[Plain-text document sources]
※ ※ ※

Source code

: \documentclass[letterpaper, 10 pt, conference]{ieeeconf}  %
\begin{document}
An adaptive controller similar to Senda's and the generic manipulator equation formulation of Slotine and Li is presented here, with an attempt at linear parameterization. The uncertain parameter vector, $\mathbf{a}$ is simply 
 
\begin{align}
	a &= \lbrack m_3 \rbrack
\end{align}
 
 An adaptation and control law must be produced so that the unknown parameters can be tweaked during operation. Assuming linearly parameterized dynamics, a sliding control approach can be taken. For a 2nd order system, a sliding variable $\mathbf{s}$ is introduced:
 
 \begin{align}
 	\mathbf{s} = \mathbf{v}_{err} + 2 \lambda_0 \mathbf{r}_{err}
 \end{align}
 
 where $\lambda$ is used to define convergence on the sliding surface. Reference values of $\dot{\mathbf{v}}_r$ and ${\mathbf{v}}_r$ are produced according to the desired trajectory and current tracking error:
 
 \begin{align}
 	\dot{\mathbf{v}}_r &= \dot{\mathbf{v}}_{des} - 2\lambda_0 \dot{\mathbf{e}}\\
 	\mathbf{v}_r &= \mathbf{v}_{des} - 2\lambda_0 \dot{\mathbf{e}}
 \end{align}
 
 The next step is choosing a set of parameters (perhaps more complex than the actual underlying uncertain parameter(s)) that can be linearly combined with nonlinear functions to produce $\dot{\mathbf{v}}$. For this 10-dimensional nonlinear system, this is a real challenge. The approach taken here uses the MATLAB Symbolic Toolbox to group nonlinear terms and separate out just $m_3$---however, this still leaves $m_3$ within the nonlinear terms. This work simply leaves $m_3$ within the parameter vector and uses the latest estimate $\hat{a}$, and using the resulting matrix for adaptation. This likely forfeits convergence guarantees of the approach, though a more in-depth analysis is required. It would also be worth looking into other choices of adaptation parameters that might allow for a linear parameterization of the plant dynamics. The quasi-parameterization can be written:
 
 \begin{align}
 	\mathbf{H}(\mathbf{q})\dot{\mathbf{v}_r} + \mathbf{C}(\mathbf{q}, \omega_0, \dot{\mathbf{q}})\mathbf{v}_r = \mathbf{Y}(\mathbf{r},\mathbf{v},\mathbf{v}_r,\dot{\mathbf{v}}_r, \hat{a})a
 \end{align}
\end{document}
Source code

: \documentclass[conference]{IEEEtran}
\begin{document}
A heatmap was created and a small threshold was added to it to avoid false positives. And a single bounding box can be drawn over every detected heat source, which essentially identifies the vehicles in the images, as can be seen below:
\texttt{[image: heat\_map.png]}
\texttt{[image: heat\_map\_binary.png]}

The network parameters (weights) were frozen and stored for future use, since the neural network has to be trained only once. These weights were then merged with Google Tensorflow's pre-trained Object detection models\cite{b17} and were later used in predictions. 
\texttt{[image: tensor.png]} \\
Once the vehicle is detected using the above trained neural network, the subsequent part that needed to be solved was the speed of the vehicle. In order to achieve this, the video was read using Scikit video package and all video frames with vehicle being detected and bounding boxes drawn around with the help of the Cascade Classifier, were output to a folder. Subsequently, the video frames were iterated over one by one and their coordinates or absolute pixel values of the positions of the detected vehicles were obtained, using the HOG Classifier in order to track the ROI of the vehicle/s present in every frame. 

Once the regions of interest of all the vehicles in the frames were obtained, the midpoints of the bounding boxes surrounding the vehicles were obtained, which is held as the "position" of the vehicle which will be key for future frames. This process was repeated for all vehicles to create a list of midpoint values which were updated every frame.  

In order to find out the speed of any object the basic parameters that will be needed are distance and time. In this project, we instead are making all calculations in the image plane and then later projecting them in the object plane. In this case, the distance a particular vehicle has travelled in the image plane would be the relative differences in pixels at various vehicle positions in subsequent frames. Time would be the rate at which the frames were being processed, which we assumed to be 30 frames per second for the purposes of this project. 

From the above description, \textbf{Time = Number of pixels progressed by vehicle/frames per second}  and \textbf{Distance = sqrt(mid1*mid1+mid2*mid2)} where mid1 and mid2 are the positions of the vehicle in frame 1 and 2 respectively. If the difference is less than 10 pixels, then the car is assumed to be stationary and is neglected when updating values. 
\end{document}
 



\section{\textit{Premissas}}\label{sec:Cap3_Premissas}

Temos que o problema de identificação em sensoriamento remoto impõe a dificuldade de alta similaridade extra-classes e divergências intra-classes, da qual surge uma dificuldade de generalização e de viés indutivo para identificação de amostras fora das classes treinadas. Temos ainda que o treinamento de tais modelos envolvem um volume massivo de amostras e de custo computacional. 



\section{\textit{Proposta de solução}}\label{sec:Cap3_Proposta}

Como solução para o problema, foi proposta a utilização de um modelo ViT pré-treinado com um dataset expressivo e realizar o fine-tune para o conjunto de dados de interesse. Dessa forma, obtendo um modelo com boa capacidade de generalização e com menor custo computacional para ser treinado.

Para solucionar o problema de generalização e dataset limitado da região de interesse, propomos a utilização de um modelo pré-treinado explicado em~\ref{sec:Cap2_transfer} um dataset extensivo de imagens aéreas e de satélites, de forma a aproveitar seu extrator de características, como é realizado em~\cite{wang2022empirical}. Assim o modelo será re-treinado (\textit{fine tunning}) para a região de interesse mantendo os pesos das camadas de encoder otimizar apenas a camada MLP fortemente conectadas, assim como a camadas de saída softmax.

※ ※ ※

» Work required
Search the entries above for the word "taken", and copy every line where it occurs.

» The completed task
 An adaptation and control law must be produced so that the unknown parameters can be tweaked during operation. Assuming linearly parameterized dynamics, a sliding control approach can be taken. For a 2nd order system, a sliding variable $\mathbf{s}$ is introduced:
 The next step is choosing a set of parameters (perhaps more complex than the actual underlying uncertain parameter(s)) that can be linearly combined with nonlinear functions to produce $\dot{\mathbf{v}}$. For this 10-dimensional nonlinear system, this is a real challenge. The approach taken here uses the MATLAB Symbolic Toolbox to group nonlinear terms and separate out just $m_3$---however, this still leaves $m_3$ within the nonlinear terms. This work simply leaves $m_3$ within the parameter vector and uses the latest estimate $\hat{a}$, and using the resulting matrix for adaptation. This likely forfeits convergence guarantees of the approach, though a more in-depth analysis is required. It would also be worth looking into other choices of adaptation parameters that might allow for a linear parameterization of the plant dynamics. The quasi-parameterization can be written:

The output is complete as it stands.